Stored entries

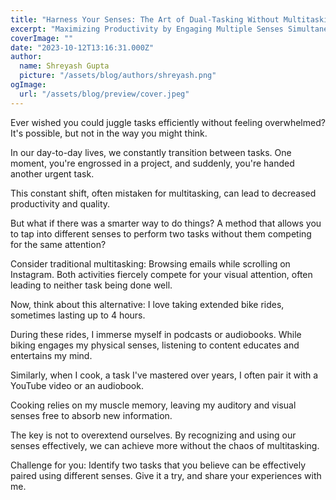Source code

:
 ```yaml
---
title: "Harness Your Senses: The Art of Dual-Tasking Without Multitasking"
excerpt: "Maximizing Productivity by Engaging Multiple Senses Simultaneously"
coverImage: ""
date: "2023-10-12T13:16:31.000Z"
author:
  name: Shreyash Gupta
  picture: "/assets/blog/authors/shreyash.png"
ogImage:
  url: "/assets/blog/preview/cover.jpeg"
---
```


Ever wished you could juggle tasks efficiently without feeling overwhelmed? It's possible, but not in the way you might think.

In our day-to-day lives, we constantly transition between tasks. One moment, you're engrossed in a project, and suddenly, you're handed another urgent task. 

This constant shift, often mistaken for multitasking, can lead to decreased productivity and quality.

But what if there was a smarter way to do things? A method that allows you to tap into different senses to perform two tasks without them competing for the same attention?

Consider traditional multitasking: Browsing emails while scrolling on Instagram. Both activities fiercely compete for your visual attention, often leading to neither task being done well.

Now, think about this alternative: I love taking extended bike rides, sometimes lasting up to 4 hours. 

During these rides, I immerse myself in podcasts or audiobooks. While biking engages my physical senses, listening to content educates and entertains my mind. 

Similarly, when I cook, a task I've mastered over years, I often pair it with a YouTube video or an audiobook. 

Cooking relies on my muscle memory, leaving my auditory and visual senses free to absorb new information.

The key is not to overextend ourselves. By recognizing and using our senses effectively, we can achieve more without the chaos of multitasking.

Challenge for you: Identify two tasks that you believe can be effectively paired using different senses. Give it a try, and share your experiences with me. 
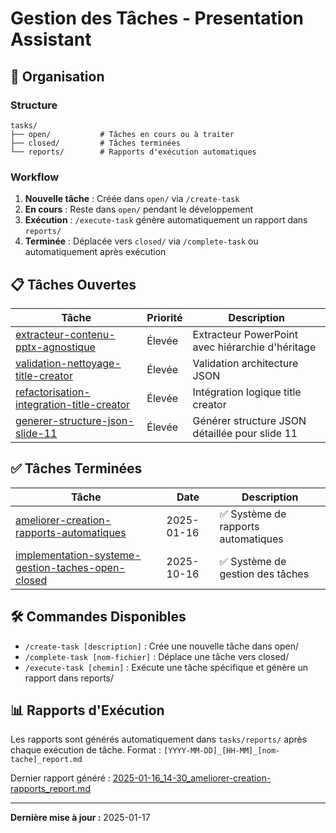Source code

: # Gestion des Tâches - Presentation Assistant

## 🎯 Organisation

### Structure
```
tasks/
├── open/           # Tâches en cours ou à traiter
├── closed/         # Tâches terminées
└── reports/        # Rapports d'exécution automatiques
```

### Workflow
1. **Nouvelle tâche** : Créée dans `open/` via `/create-task`
2. **En cours** : Reste dans `open/` pendant le développement
3. **Exécution** : `/execute-task` génère automatiquement un rapport dans `reports/`
4. **Terminée** : Déplacée vers `closed/` via `/complete-task` ou automatiquement après exécution

## 📋 Tâches Ouvertes

| Tâche | Priorité | Description |
|-------|----------|-------------|
| [extracteur-contenu-pptx-agnostique](open/extracteur-contenu-pptx-agnostique.md) | Élevée | Extracteur PowerPoint avec hiérarchie d'héritage |
| [validation-nettoyage-title-creator](open/validation-nettoyage-title-creator.md) | Élevée | Validation architecture JSON |
| [refactorisation-integration-title-creator](open/refactorisation-integration-title-creator.md) | Élevée | Intégration logique title creator |
| [generer-structure-json-slide-11](open/generer-structure-json-slide-11.md) | Élevée | Générer structure JSON détaillée pour slide 11 |

## ✅ Tâches Terminées

| Tâche | Date | Description |
|-------|------|-------------|
| [ameliorer-creation-rapports-automatiques](closed/ameliorer-creation-rapports-automatiques.md) | 2025-01-16 | ✅ Système de rapports automatiques |
| [implementation-systeme-gestion-taches-open-closed](closed/implementation-systeme-gestion-taches-open-closed.md) | 2025-10-16 | ✅ Système de gestion des tâches |

## 🛠️ Commandes Disponibles

- `/create-task [description]` : Crée une nouvelle tâche dans open/
- `/complete-task [nom-fichier]` : Déplace une tâche vers closed/
- `/execute-task [chemin]` : Exécute une tâche spécifique et génère un rapport dans reports/

## 📊 Rapports d'Exécution

Les rapports sont générés automatiquement dans `tasks/reports/` après chaque exécution de tâche. Format : `[YYYY-MM-DD]_[HH-MM]_[nom-tache]_report.md`

Dernier rapport généré : [2025-01-16_14-30_ameliorer-creation-rapports_report.md](reports/2025-01-16_14-30_ameliorer-creation-rapports_report.md)

---
**Dernière mise à jour :** 2025-01-17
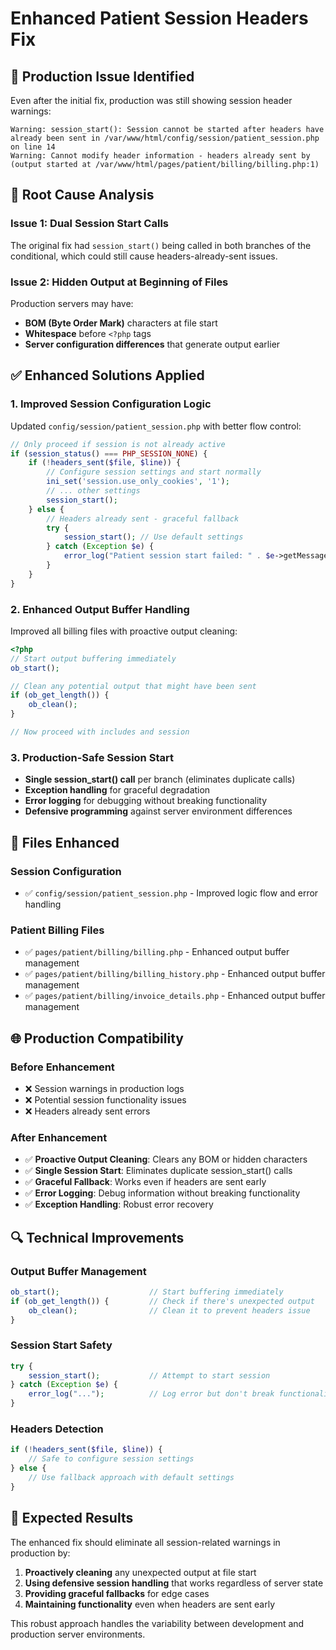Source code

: # Enhanced Patient Session Headers Fix

## 🐛 **Production Issue Identified**
Even after the initial fix, production was still showing session header warnings:

```
Warning: session_start(): Session cannot be started after headers have already been sent in /var/www/html/config/session/patient_session.php on line 14
Warning: Cannot modify header information - headers already sent by (output started at /var/www/html/pages/patient/billing/billing.php:1)
```

## 🔧 **Root Cause Analysis**

### **Issue 1: Dual Session Start Calls**
The original fix had `session_start()` being called in both branches of the conditional, which could still cause headers-already-sent issues.

### **Issue 2: Hidden Output at Beginning of Files**
Production servers may have:
- **BOM (Byte Order Mark)** characters at file start
- **Whitespace** before `<?php` tags
- **Server configuration differences** that generate output earlier

## ✅ **Enhanced Solutions Applied**

### 1. **Improved Session Configuration Logic**
Updated `config/session/patient_session.php` with better flow control:

```php
// Only proceed if session is not already active
if (session_status() === PHP_SESSION_NONE) {
    if (!headers_sent($file, $line)) {
        // Configure session settings and start normally
        ini_set('session.use_only_cookies', '1');
        // ... other settings
        session_start();
    } else {
        // Headers already sent - graceful fallback
        try {
            session_start(); // Use default settings
        } catch (Exception $e) {
            error_log("Patient session start failed: " . $e->getMessage());
        }
    }
}
```

### 2. **Enhanced Output Buffer Handling**
Improved all billing files with proactive output cleaning:

```php
<?php
// Start output buffering immediately
ob_start();

// Clean any potential output that might have been sent
if (ob_get_length()) {
    ob_clean();
}

// Now proceed with includes and session
```

### 3. **Production-Safe Session Start**
- **Single session_start() call** per branch (eliminates duplicate calls)
- **Exception handling** for graceful degradation
- **Error logging** for debugging without breaking functionality
- **Defensive programming** against server environment differences

## 🎯 **Files Enhanced**

### **Session Configuration**
- ✅ `config/session/patient_session.php` - Improved logic flow and error handling

### **Patient Billing Files**
- ✅ `pages/patient/billing/billing.php` - Enhanced output buffer management
- ✅ `pages/patient/billing/billing_history.php` - Enhanced output buffer management
- ✅ `pages/patient/billing/invoice_details.php` - Enhanced output buffer management

## 🌐 **Production Compatibility**

### **Before Enhancement**
- ❌ Session warnings in production logs
- ❌ Potential session functionality issues
- ❌ Headers already sent errors

### **After Enhancement**
- ✅ **Proactive Output Cleaning**: Clears any BOM or hidden characters
- ✅ **Single Session Start**: Eliminates duplicate session_start() calls
- ✅ **Graceful Fallback**: Works even if headers are sent early
- ✅ **Error Logging**: Debug information without breaking functionality
- ✅ **Exception Handling**: Robust error recovery

## 🔍 **Technical Improvements**

### **Output Buffer Management**
```php
ob_start();                    // Start buffering immediately
if (ob_get_length()) {         // Check if there's unexpected output
    ob_clean();                // Clean it to prevent headers issue
}
```

### **Session Start Safety**
```php
try {
    session_start();           // Attempt to start session
} catch (Exception $e) {
    error_log("...");          // Log error but don't break functionality
}
```

### **Headers Detection**
```php
if (!headers_sent($file, $line)) {
    // Safe to configure session settings
} else {
    // Use fallback approach with default settings
}
```

## 🚀 **Expected Results**

The enhanced fix should eliminate all session-related warnings in production by:
1. **Proactively cleaning** any unexpected output at file start
2. **Using defensive session handling** that works regardless of server state
3. **Providing graceful fallbacks** for edge cases
4. **Maintaining functionality** even when headers are sent early

This robust approach handles the variability between development and production server environments.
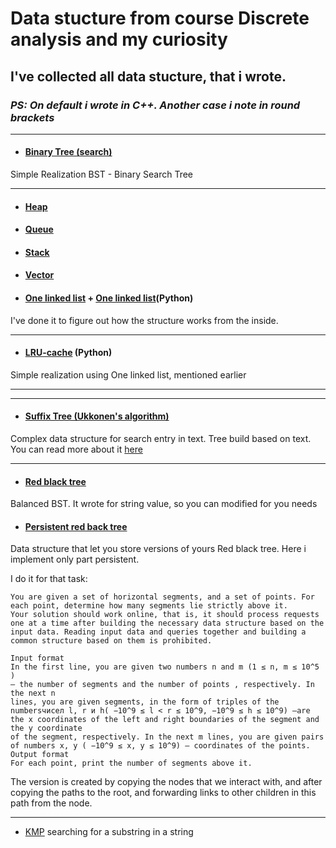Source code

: # Data stucture from course Discrete analysis and my curiosity


## I've collected all data stucture, that i wrote.
### *PS: On default i wrote in C++. Another case i note in round brackets*

---


+ #### [ Binary Tree (search)](https://github.com/toth3m00n/data-structure/blob/main/BinaryTree.cpp)

Simple Realization BST - Binary Search Tree

--- 


+ #### [Heap](https://github.com/toth3m00n/data-structure/blob/main/Heap.cpp)
  
+ #### [Queue](https://github.com/toth3m00n/data-structure/blob/main/Queue.cpp)
  
+ #### [Stack](https://github.com/toth3m00n/data-structure/blob/main/Stack.cpp)
  
+ #### [Vector](https://github.com/toth3m00n/data-structure/blob/main/Vector.cpp)
  
+ #### [One linked list](https://github.com/toth3m00n/data-structure/blob/main/OneLinkedList.cpp) + [One linked list](https://github.com/toth3m00n/data-structure/blob/main/linked_list.py)(Python)
  
I've done it to figure out how the structure works from the inside.

---

+ #### [LRU-cache](https://github.com/toth3m00n/data-structure/blob/main/lru.py) (Python)

Simple realization using One linked list, mentioned earlier

---

---

+ #### [Suffix Tree (Ukkonen's algorithm)](https://github.com/toth3m00n/data-structure/blob/main/suffix_tree.cpp)
  
Complex data structure for search entry in text. Tree build based on text. You can read more about it [here](https://www.geeksforgeeks.org/pattern-searching-using-suffix-tree/)

---

+ #### [Red black tree](https://github.com/toth3m00n/data-structure/blob/main/RBTFix.cpp)

Balanced BST. It wrote for string value, so you can modified for you needs

+ #### [Persistent red back tree](https://github.com/toth3m00n/data-structure/blob/main/persistentRBT.cpp)

Data structure that let you store versions of yours Red black tree. Here i implement only part persistent. 

I do it for that task:

```
You are given a set of horizontal segments, and a set of points. For each point, determine how many segments lie strictly above it.
Your solution should work online, that is, it should process requests one at a time after building the necessary data structure based on the input data. Reading input data and queries together and building a common structure based on them is prohibited.

Input format
In the first line, you are given two numbers n and m (1 ≤ n, m ≤ 10^5 )
— the number of segments and the number of points , respectively. In the next n
lines, you are given segments, in the form of triples of the numbersчисел l, r и h( −10^9 ≤ l < r ≤ 10^9, −10^9 ≤ h ≤ 10^9) —are the x coordinates of the left and right boundaries of the segment and
the y coordinate
of the segment, respectively. In the next m lines, you are given pairs of numbers x, y ( −10^9 ≤ x, y ≤ 10^9) — coordinates of the points.
Output format
For each point, print the number of segments above it.
```

The version is created by copying the nodes that we interact with, and after copying the paths to the root, and forwarding links to other children in this path from the node.

---

+ [KMP](https://github.com/toth3m00n/data-structure/main/RBTFix.cpp)
searching for a substring in a string
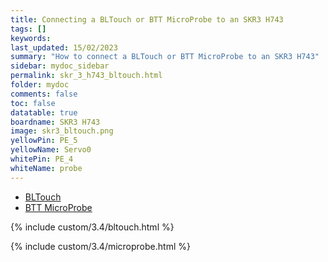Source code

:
 ```yaml
---
title: Connecting a BLTouch or BTT MicroProbe to an SKR3 H743
tags: []
keywords: 
last_updated: 15/02/2023
summary: "How to connect a BLTouch or BTT MicroProbe to an SKR3 H743"
sidebar: mydoc_sidebar
permalink: skr_3_h743_bltouch.html
folder: mydoc
comments: false
toc: false
datatable: true
boardname: SKR3 H743
image: skr3_bltouch.png
yellowPin: PE_5
yellowName: Servo0
whitePin: PE_4
whiteName: probe
---
```


<ul id="profileTabs" class="nav nav-tabs">
  <li class="active"><a class="noCrossRef" href="#bltouch" data-toggle="tab">BLTouch</a></li>  
	<li><a class="noCrossRef" href="#micro" data-toggle="tab">BTT MicroProbe</a></li>
</ul>
  <div class="tab-content">
<div role="tabpanel" class="tab-pane active" id="bltouch" markdown="1">

{% include custom/3.4/bltouch.html %}

</div>

<div role="tabpanel" class="tab-pane" id="micro" markdown="1">

{% include custom/3.4/microprobe.html %}

</div>

</div>
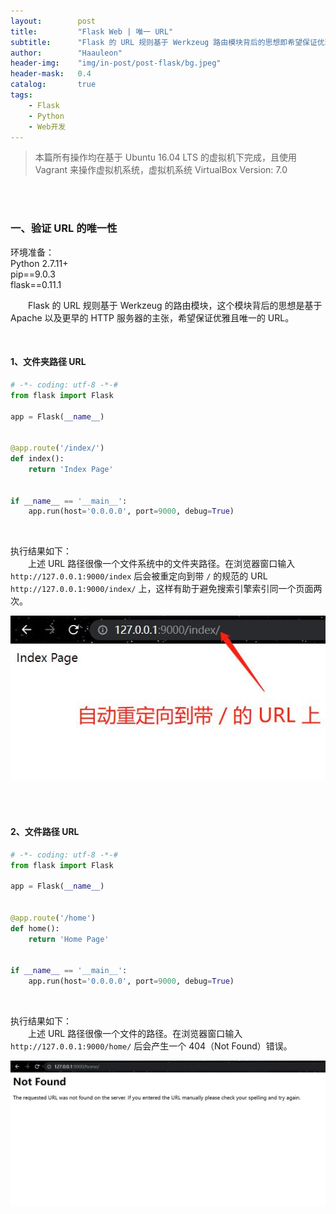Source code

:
 ```yaml
---
layout:        post
title:         "Flask Web | 唯一 URL"
subtitle:      "Flask 的 URL 规则基于 Werkzeug 路由模块背后的思想即希望保证优雅且唯一的 URL"
author:        "Haauleon"
header-img:    "img/in-post/post-flask/bg.jpeg"
header-mask:   0.4
catalog:       true
tags:
    - Flask
    - Python
    - Web开发
---
```


> 本篇所有操作均在基于 Ubuntu 16.04 LTS 的虚拟机下完成，且使用 Vagrant 来操作虚拟机系统，虚拟机系统 VirtualBox Version: 7.0 

<br>
<br>

### 一、验证 URL 的唯一性
环境准备：     
Python 2.7.11+      
pip==9.0.3     
flask==0.11.1   

&emsp;&emsp;Flask 的 URL 规则基于 Werkzeug 的路由模块，这个模块背后的思想是基于 Apache 以及更早的 HTTP 服务器的主张，希望保证优雅且唯一的 URL。    

<br>

#### 1、文件夹路径 URL     
```python
# -*- coding: utf-8 -*-#
from flask import Flask

app = Flask(__name__)


@app.route('/index/')
def index():
    return 'Index Page'


if __name__ == '__main__':
    app.run(host='0.0.0.0', port=9000, debug=True)
```

<br>

执行结果如下：     
&emsp;&emsp;上述 URL 路径很像一个文件系统中的文件夹路径。在浏览器窗口输入 `http://127.0.0.1:9000/index` 后会被重定向到带 `/` 的规范的 URL `http://127.0.0.1:9000/index/` 上，这样有助于避免搜索引擎索引同一个页面两次。     

![](\img\in-post\post-flask\2022-11-16-flask-only-url-1.jpg)     

<br>
<br>

#### 2、文件路径 URL  
```python
# -*- coding: utf-8 -*-#
from flask import Flask

app = Flask(__name__)


@app.route('/home')
def home():
    return 'Home Page'


if __name__ == '__main__':
    app.run(host='0.0.0.0', port=9000, debug=True)
```

<br>

执行结果如下：     
&emsp;&emsp;上述 URL 路径很像一个文件的路径。在浏览器窗口输入 `http://127.0.0.1:9000/home/` 后会产生一个 404（Not Found）错误。      

![](\img\in-post\post-flask\2022-11-16-flask-only-url-2.jpg) 
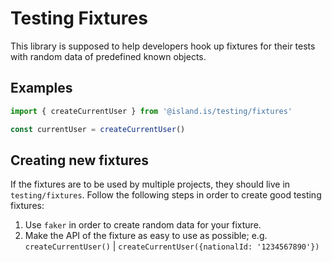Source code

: # Testing Fixtures

This library is supposed to help developers hook up fixtures for their tests
with random data of predefined known objects.

## Examples

```typescript
import { createCurrentUser } from '@island.is/testing/fixtures'

const currentUser = createCurrentUser()
```

## Creating new fixtures

If the fixtures are to be used by multiple projects, they should live in
`testing/fixtures`. Follow the following steps in order to create good testing
fixtures:

1. Use `faker` in order to create random data for your fixture.
2. Make the API of the fixture as easy to use as possible; e.g.
   `createCurrentUser()` | `createCurrentUser({nationalId: '1234567890'})`
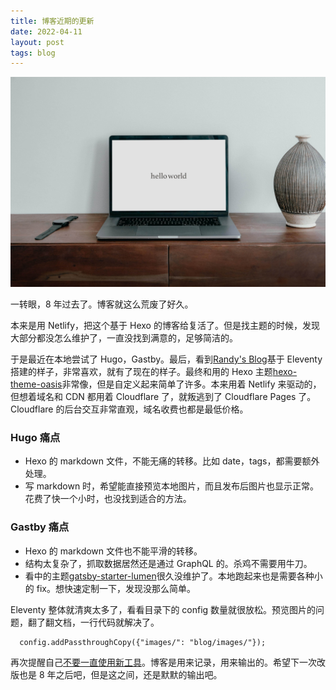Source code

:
 ```yaml
---
title: 博客近期的更新
date: 2022-04-11
layout: post
tags: blog
---
```

![](../images/hello-world.jpg)

一转眼，8 年过去了。博客就这么荒废了好久。

本来是用 Netlify，把这个基于 Hexo 的博客给复活了。但是找主题的时候，发现大部分都没怎么维护了，一直没找到满意的，足够简洁的。

于是最近在本地尝试了 Hugo，Gastby。最后，看到[Randy's Blog](https://lutaonan.com/blog/)基于 Eleventy 搭建的样子，非常喜欢，就有了现在的样子。最终和用的 Hexo 主题[hexo-theme-oasis](https://github.com/qiantao94/hexo-theme-oasis)非常像，但是自定义起来简单了许多。本来用着 Netlify 来驱动的，但想着域名和 CDN 都用着 Cloudflare 了，就叛逃到了 Cloudflare Pages 了。Cloudflare 的后台交互非常直观，域名收费也都是最低价格。

### Hugo 痛点
- Hexo 的 markdown 文件，不能无痛的转移。比如 date，tags，都需要额外处理。
- 写 markdown 时，希望能直接预览本地图片，而且发布后图片也显示正常。花费了快一个小时，也没找到适合的方法。

### Gastby 痛点
- Hexo 的 markdown 文件也不能平滑的转移。
- 结构太复杂了，抓取数据居然还是通过 GraphQL 的。杀鸡不需要用牛刀。
- 看中的主题[gatsby-starter-lumen](https://github.com/alxshelepenok/gatsby-starter-lumen)很久没维护了。本地跑起来也是需要各种小的 fix。想快速定制一下，发现没那么简单。

Eleventy 整体就清爽太多了，看看目录下的 config 数量就很放松。预览图片的问题，翻了翻文档，一行代码就解决了。
```
  config.addPassthroughCopy({"images/": "blog/images/"});
```

再次提醒自己[不要一直使用新工具](https://blog.6path.com/blog/no-more-tools/)。博客是用来记录，用来输出的。希望下一次改版也是 8 年之后吧，但是这之间，还是默默的输出吧。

**INSTRUCTIONS TO FOLLOW:** Nothing but a number should be given: the count of lines above that include the string "points".

**TASK RESPONSE:** 3